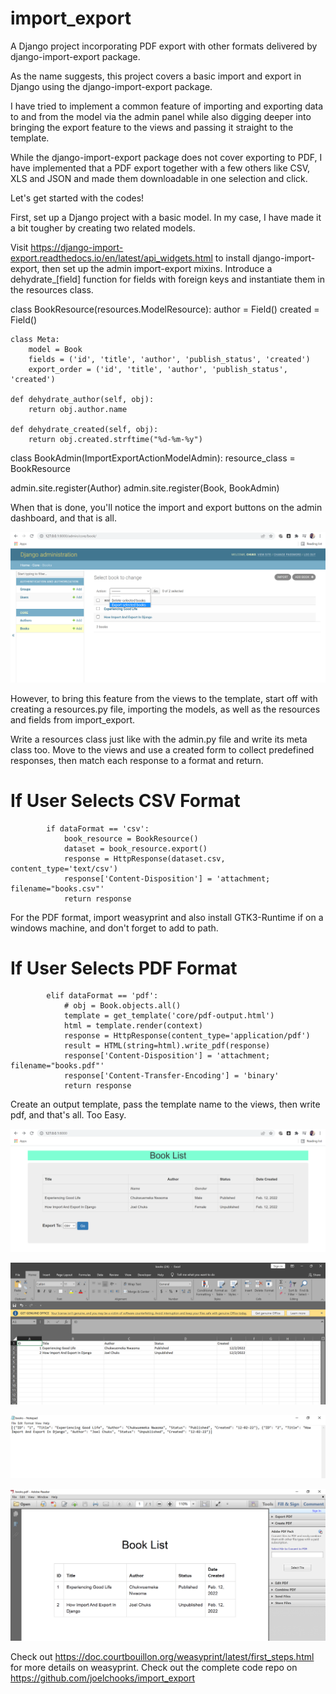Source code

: # import_export
A Django project incorporating PDF export with other formats delivered by django-import-export package.

As the name suggests, this project covers a basic import and export in Django using the django-import-export package.

I have tried to implement a common feature of importing and exporting data to and from the model via the admin panel while also digging deeper into bringing the export feature to the views and passing it straight to the template.

While the django-import-export package does not cover exporting to PDF, I have implemented that a PDF export together with a few others like CSV, XLS and JSON and made them downloadable in one selection and click.

Let's get started with the codes!

First, set up a Django project with a basic model. In my case, I have made it a bit tougher by creating two related models.

Visit https://django-import-export.readthedocs.io/en/latest/api_widgets.html to install django-import-export, then set up the admin import-export mixins.
Introduce a dehydrate_[field] function for fields with foreign keys and instantiate them in the resources class.

class BookResource(resources.ModelResource):
    author = Field()
    created = Field()
    
    class Meta:
        model = Book
        fields = ('id', 'title', 'author', 'publish_status', 'created')
        export_order = ('id', 'title', 'author', 'publish_status', 'created')

    def dehydrate_author(self, obj):
        return obj.author.name
        
    def dehydrate_created(self, obj):
        return obj.created.strftime("%d-%m-%y")
        

class BookAdmin(ImportExportActionModelAdmin):
    resource_class = BookResource

admin.site.register(Author)
admin.site.register(Book, BookAdmin)

When that is done, you'll notice the import and export buttons on the admin dashboard, and that is all.

![](screenshots/screenshot62.png)

However, to bring this feature from the views to the template, start off with creating a resources.py file, importing the models, as well as the resources and fields from import_export.

Write a resources class just like with the admin.py file and write its meta class too.
Move to the views and use a created form to collect predefined responses, then match each response to a format and return.

# If User Selects CSV Format
            if dataFormat == 'csv':
                book_resource = BookResource()
                dataset = book_resource.export()
                response = HttpResponse(dataset.csv, content_type='text/csv')
                response['Content-Disposition'] = 'attachment; filename="books.csv"'
                return response



For the PDF format, import weasyprint and also install GTK3-Runtime if on a windows machine, and don't forget to add to path.


 # If User Selects PDF Format   
            elif dataFormat == 'pdf':
                # obj = Book.objects.all()
                template = get_template('core/pdf-output.html')
                html = template.render(context)
                response = HttpResponse(content_type='application/pdf')
                result = HTML(string=html).write_pdf(response)
                response['Content-Disposition'] = 'attachment; filename="books.pdf"'
                response['Content-Transfer-Encoding'] = 'binary'
                return response


Create an output template, pass the template name to the views, then write pdf, and that's all. Too Easy.  

![](screenshots/screenshot63.png)

![](screenshots/screenshot57.png)

![](screenshots/screenshot58.png)

![](screenshots/screenshot60.png)


Check out https://doc.courtbouillon.org/weasyprint/latest/first_steps.html for more details on weasyprint.
Check out the complete code repo on https://github.com/joelchooks/import_export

WHAT NEEDS TO BE DONE:
Whenever a line in the records above contains the string "project", copy that line.

EXERCISE SOLUTION:
A Django project incorporating PDF export with other formats delivered by django-import-export package.
As the name suggests, this project covers a basic import and export in Django using the django-import-export package.
First, set up a Django project with a basic model. In my case, I have made it a bit tougher by creating two related models.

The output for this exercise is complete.